TYLER — It’s the incredible story of resilience for a Tyler flu patient who was in a coma for two weeks.
38-year-old Will Goodson has finally been moved out of the ICU at East Texas Medical Center in Tyler. He’s alert and awake and ready to share his story.
“I remember waking up and family members being around me,” Goodson said
Late last week, Goodson came fully off of the sedation that had kept him in a medically induced coma for two weeks.
“I have people tell me all the time how lucky I am,” he said.
A lot of things happen when you realize you have a second chance at life, but the very first thing he after waking up was marry the love of his life, right there in the hospital bed.
Then, many more firsts followed. He beat his doctor for the first time in rock, paper scissors, and Wednesday he took his first bite of real food in over a month.
“A chili cheese dog from Weinerland! Mmmm,” he said.
In between the moments of joy and laughter, he thinks about the reality of what he went through. He thinks about the fact that he almost lost his life.
“You can’t believe it,” he said. “It’s the flu. People get it every year. It’s bad of course, but you never expect this. I’m 38, never been in a hospital before.”
Doctors said it was a ventilation machine called an oscillator that saved Will’s life.

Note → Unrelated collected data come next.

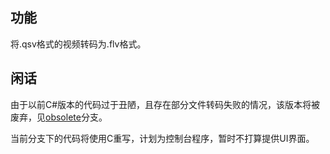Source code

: ## 功能

将.qsv格式的视频转码为.flv格式。



## 闲话

由于以前C#版本的代码过于丑陋，且存在部分文件转码失败的情况，该版本将被废弃，见[obsolete](https://github.com/btnkij/qsv2flv/tree/obsolete)分支。

当前分支下的代码将使用C重写，计划为控制台程序，暂时不打算提供UI界面。

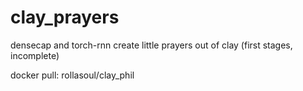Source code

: # clay_prayers
densecap and torch-rnn create little prayers out of clay
(first stages, incomplete)

docker pull:
rollasoul/clay_phil
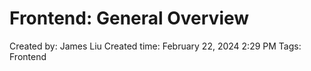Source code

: # Frontend: General Overview

Created by: James Liu
Created time: February 22, 2024 2:29 PM
Tags: Frontend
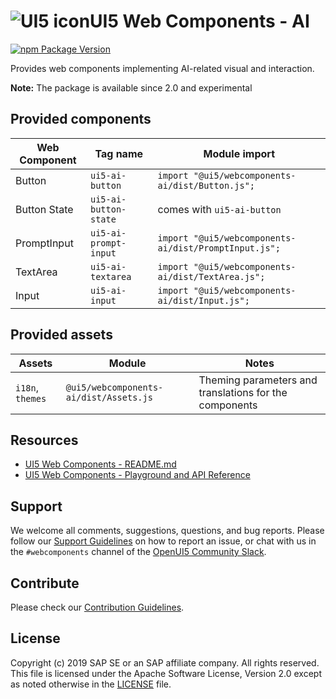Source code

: #  ![UI5 icon](https://raw.githubusercontent.com/UI5/webcomponents/main/docs/images/UI5_logo_water.png)UI5 Web Components - AI

[![npm Package Version](https://badge.fury.io/js/%40ui5%2Fwebcomponents.svg)](https://www.npmjs.com/package/@ui5/webcomponents)

Provides web components implementing AI-related visual and interaction.


**Note:** The package is available since 2.0 and experimental


## Provided components

| Web Component            | Tag name                       | Module import                                           |
|--------------------------|--------------------------------|---------------------------------------------------------|
| Button                   | `ui5-ai-button`                | `import "@ui5/webcomponents-ai/dist/Button.js";`        |
| Button State             | `ui5-ai-button-state`          | comes with `ui5-ai-button`                              |
| PromptInput              | `ui5-ai-prompt-input`          | `import "@ui5/webcomponents-ai/dist/PromptInput.js";`   |
| TextArea                 | `ui5-ai-textarea`              | `import "@ui5/webcomponents-ai/dist/TextArea.js";`      |
| Input                    | `ui5-ai-input`                 | `import "@ui5/webcomponents-ai/dist/Input.js";`         |

## Provided assets


| Assets | Module | Notes
|------------|-----------|-----------
| `i18n`, `themes` | `@ui5/webcomponents-ai/dist/Assets.js` | Theming parameters and translations for the components


## Resources
- [UI5 Web Components - README.md](https://github.com/UI5/webcomponents/blob/main/README.md)
- [UI5 Web Components - Playground and API Reference](https://ui5.github.io/webcomponents/)

## Support
We welcome all comments, suggestions, questions, and bug reports. Please follow our [Support Guidelines](https://github.com/UI5/webcomponents/blob/main/SUPPORT.md#-content) on how to report an issue, or chat with us in the `#webcomponents` channel of the [OpenUI5 Community Slack](https://ui5-slack-invite.cfapps.eu10.hana.ondemand.com/).

## Contribute
Please check our [Contribution Guidelines](https://github.com/UI5/webcomponents/blob/main/docs/6-contributing/02-conventions-and-guidelines.md).

## License
Copyright (c) 2019 SAP SE or an SAP affiliate company. All rights reserved.
This file is licensed under the Apache Software License, Version 2.0 except as noted otherwise in the [LICENSE](https://github.com/UI5/webcomponents/blob/main/LICENSE.txt) file.
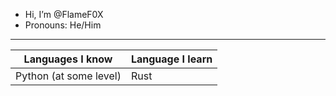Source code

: -  Hi, I’m @FlameF0X
-  Pronouns: He/Him
---
|   Languages I know   | Language I learn |
|----------------------|------------------|
|Python (at some level)|       Rust       |

<!---
FlameF0X/FlameF0X is a ✨ special ✨ repository because its `README.md` (this file) appears on your GitHub profile.
You can click the Preview link to take a look at your changes.
--->
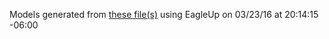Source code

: Models generated from [these file(s)](https://raw.github.com/sparkfun/AD5330_Breakout/ec961023578bd6d88a69849b37aa34760c160ae2/Hardware/AD5330_Breakout.brd) using EagleUp on 03/23/16 at 20:14:15 -06:00
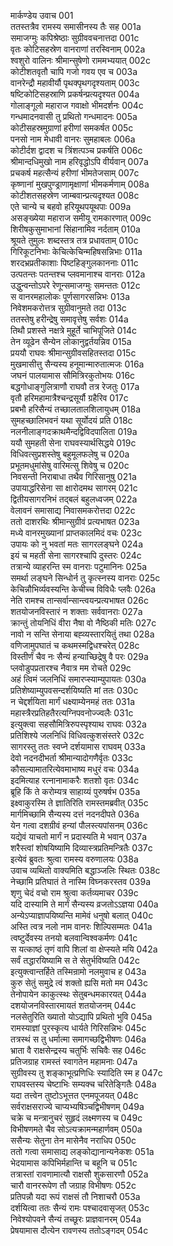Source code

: मार्कण्डेय उवाच	001  
ततस्तत्रैव रामस्य समासीनस्य तैः सह	001a  
समाजग्मुः कपिश्रेष्ठाः सुग्रीववचनात्तदा	001c  
वृतः कोटिसहस्रेण वानराणां तरस्विनाम्	002a  
श्वशुरो वालिनः श्रीमान्सुषेणो राममभ्ययात्	002c  
कोटीशतवृतौ चापि गजो गवय एव च	003a  
वानरेन्द्रौ महावीर्यौ पृथक्पृथगदृश्यताम्	003c  
षष्टिकोटिसहस्राणि प्रकर्षन्प्रत्यदृश्यत	004a  
गोलाङ्गूलो महाराज गवाक्षो भीमदर्शनः	004c  
गन्धमादनवासी तु प्रथितो गन्धमादनः	005a  
कोटीसहस्रमुग्राणां हरीणां समकर्षत	005c  
पनसो नाम मेधावी वानरः सुमहाबलः	006a  
कोटीर्दश द्वादश च त्रिंशत्पञ्च प्रकर्षति	006c  
श्रीमान्दधिमुखो नाम हरिवृद्धोऽपि वीर्यवान्	007a  
प्रचकर्ष महत्सैन्यं हरीणां भीमतेजसाम्	007c  
कृष्णानां मुखपुण्ड्राणामृक्षाणां भीमकर्मणाम्	008a  
कोटीशतसहस्रेण जाम्बवान्प्रत्यदृश्यत	008c  
एते चान्ये च बहवो हरियूथपयूथपाः	009a  
असङ्ख्येया महाराज समीयू रामकारणात्	009c  
शिरीषकुसुमाभानां सिंहानामिव नर्दताम्	010a  
श्रूयते तुमुलः शब्दस्तत्र तत्र प्रधावताम्	010c  
गिरिकूटनिभाः केचित्केचिन्महिषसन्निभाः	011a  
शरदभ्रप्रतीकाशाः पिष्टहिङ्गुलकाननाः	011c  
उत्पतन्तः पतन्तश्च प्लवमानाश्च वानराः	012a  
उद्धुन्वन्तोऽपरे रेणून्समाजग्मुः समन्ततः	012c  
स वानरमहालोकः पूर्णसागरसन्निभः	013a  
निवेशमकरोत्तत्र सुग्रीवानुमते तदा	013c  
ततस्तेषु हरीन्द्रेषु समावृत्तेषु सर्वशः	014a  
तिथौ प्रशस्ते नक्षत्रे मुहूर्ते चाभिपूजिते	014c  
तेन व्यूढेन सैन्येन लोकानुद्वर्तयन्निव	015a  
प्रययौ राघवः श्रीमान्सुग्रीवसहितस्तदा	015c  
मुखमासीत्तु सैन्यस्य हनूमान्मारुतात्मजः	016a  
जघनं पालयामास सौमित्रिरकुतोभयः	016c  
बद्धगोधाङ्गुलित्राणौ राघवौ तत्र रेजतुः	017a  
वृतौ हरिमहामात्रैश्चन्द्रसूर्यौ ग्रहैरिव	017c  
प्रबभौ हरिसैन्यं तच्छालतालशिलायुधम्	018a  
सुमहच्छालिभवनं यथा सूर्योदयं प्रति	018c  
नलनीलाङ्गदक्राथमैन्दद्विविदपालिता	019a  
ययौ सुमहती सेना राघवस्यार्थसिद्धये	019c  
विधिवत्सुप्रशस्तेषु बहुमूलफलेषु च	020a  
प्रभूतमधुमांसेषु वारिमत्सु शिवेषु च	020c  
निवसन्ती निराबाधा तथैव गिरिसानुषु	021a  
उपायाद्धरिसेना सा क्षारोदमथ सागरम्	021c  
द्वितीयसागरनिभं तद्बलं बहुलध्वजम्	022a  
वेलावनं समासाद्य निवासमकरोत्तदा	022c  
ततो दाशरथिः श्रीमान्सुग्रीवं प्रत्यभाषत	023a  
मध्ये वानरमुख्यानां प्राप्तकालमिदं वचः	023c  
उपायः को नु भवतां मतः सागरलङ्घने	024a  
इयं च महती सेना सागरश्चापि दुस्तरः	024c  
तत्रान्ये व्याहरन्ति स्म वानराः पटुमानिनः	025a  
समर्था लङ्घने सिन्धोर्न तु कृत्स्नस्य वानराः	025c  
केचिन्नौभिर्व्यवस्यन्ति केचीच्च विविधैः प्लवैः	026a  
नेति रामश्च तान्सर्वान्सान्त्वयन्प्रत्यभाषत	026c  
शतयोजनविस्तारं न शक्ताः सर्ववानराः	027a  
क्रान्तुं तोयनिधिं वीरा नैषा वो नैष्ठिकी मतिः	027c  
नावो न सन्ति सेनाया बह्व्यस्तारयितुं तथा	028a  
वणिजामुपघातं च कथमस्मद्विधश्चरेत्	028c  
विस्तीर्णं चैव नः सैन्यं हन्याच्छिद्रेषु वै परः	029a  
प्लवोडुपप्रतारश्च नैवात्र मम रोचते	029c  
अहं त्विमं जलनिधिं समारप्स्याम्युपायतः	030a  
प्रतिशेष्याम्युपवसन्दर्शयिष्यति मां ततः	030c  
न चेद्दर्शयिता मार्गं धक्ष्याम्येनमहं ततः	031a  
महास्त्रैरप्रतिहतैरत्यग्निपवनोज्ज्वलैः	031c  
इत्युक्त्वा सहसौमित्रिरुपस्पृश्याथ राघवः	032a  
प्रतिशिश्ये जलनिधिं विधिवत्कुशसंस्तरे	032c  
सागरस्तु ततः स्वप्ने दर्शयामास राघवम्	033a  
देवो नदनदीभर्ता श्रीमान्यादोगणैर्वृतः	033c  
कौसल्यामातरित्येवमाभाष्य मधुरं वचः	034a  
इदमित्याह रत्नानामाकरैः शतशो वृतः	034c  
ब्रूहि किं ते करोम्यत्र साहाय्यं पुरुषर्षभ	035a  
इक्ष्वाकुरस्मि ते ज्ञातिरिति रामस्तमब्रवीत्	035c  
मार्गमिच्छामि सैन्यस्य दत्तं नदनदीपते	036a  
येन गत्वा दशग्रीवं हन्यां पौलस्त्यपांसनम्	036c  
यद्येवं याचतो मार्गं न प्रदास्यति मे भवान्	037a  
शरैस्त्वां शोषयिष्यामि दिव्यास्त्रप्रतिमन्त्रितैः	037c  
इत्येवं ब्रुवतः श्रुत्वा रामस्य वरुणालयः	038a  
उवाच व्यथितो वाक्यमिति बद्धाञ्जलिः स्थितः	038c  
नेच्छामि प्रतिघातं ते नास्मि विघ्नकरस्तव	039a  
शृणु चेदं वचो राम श्रुत्वा कर्तव्यमाचर	039c  
यदि दास्यामि ते मार्गं सैन्यस्य व्रजतोऽऽज्ञया	040a  
अन्येऽप्याज्ञापयिष्यन्ति मामेवं धनुषो बलात्	040c  
अस्ति त्वत्र नलो नाम वानरः शिल्पिसम्मतः	041a  
त्वष्टुर्देवस्य तनयो बलवान्विश्वकर्मणः	041c  
स यत्काष्ठं तृणं वापि शिलां वा क्षेप्स्यते मयि	042a  
सर्वं तद्धारयिष्यामि स ते सेतुर्भविष्यति	042c  
इत्युक्त्वान्तर्हिते तस्मिन्रामो नलमुवाच ह	043a  
कुरु सेतुं समुद्रे त्वं शक्तो ह्यसि मतो मम	043c  
तेनोपायेन काकुत्स्थः सेतुबन्धमकारयत्	044a  
दशयोजनविस्तारमायतं शतयोजनम्	044c  
नलसेतुरिति ख्यातो योऽद्यापि प्रथितो भुवि	045a  
रामस्याज्ञां पुरस्कृत्य धार्यते गिरिसन्निभः	045c  
तत्रस्थं स तु धर्मात्मा समागच्छद्विभीषणः	046a  
भ्राता वै राक्षसेन्द्रस्य चतुर्भिः सचिवैः सह	046c  
प्रतिजग्राह रामस्तं स्वागतेन महामनाः	047a  
सुग्रीवस्य तु शङ्काभूत्प्रणिधिः स्यादिति स्म ह	047c  
राघवस्तस्य चेष्टाभिः सम्यक्च चरितेङ्गितैः	048a  
यदा तत्त्वेन तुष्टोऽभूत्तत एनमपूजयत्	048c  
सर्वराक्षसराज्ये चाप्यभ्यषिञ्चद्विभीषणम्	049a  
चक्रे च मन्त्रानुचरं सुहृदं लक्ष्मणस्य च	049c  
विभीषणमते चैव सोऽत्यक्रामन्महार्णवम्	050a  
ससैन्यः सेतुना तेन मासेनैव नराधिप	050c  
ततो गत्वा समासाद्य लङ्कोद्यानान्यनेकशः	051a  
भेदयामास कपिभिर्महान्ति च बहूनि च	051c  
तत्रास्तां रावणामात्यौ राक्षसौ शुकसारणौ	052a  
चारौ वानररूपेण तौ जग्राह विभीषणः	052c  
प्रतिपन्नौ यदा रूपं राक्षसं तौ निशाचरौ	053a  
दर्शयित्वा ततः सैन्यं रामः पश्चादवासृजत्	053c  
निवेश्योपवने सैन्यं तच्छूरः प्राज्ञवानरम्	054a  
प्रेषयामास दौत्येन रावणस्य ततोऽङ्गदम्	054c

It’s usually only used to help premature babies breathe, but Will’s team of doctors decided to take a leap of faith, and for that, he said he is eternally thankful.
That word, thankful, brings tears to the survivor’s eyes.
“I’m thankful for my family, that I got a second chance at life. Hopefully I can make this one count for something. You know? it happened for a reason,” Goodson said.
He knows the road to full recovery will be long, but surrounded by his loved ones and lifesavers, he considers it a battle he’s already won.
Soon, doctors will take the trach tube out of Goodson’s neck, because he’s breathing on his own.
The biggest issue is that he’s still in kidney failure and on dialysis.
Doctors said his kidneys could eventually regain function, but it’s a waiting game. It’s still possible he could permanently remain on dialysis.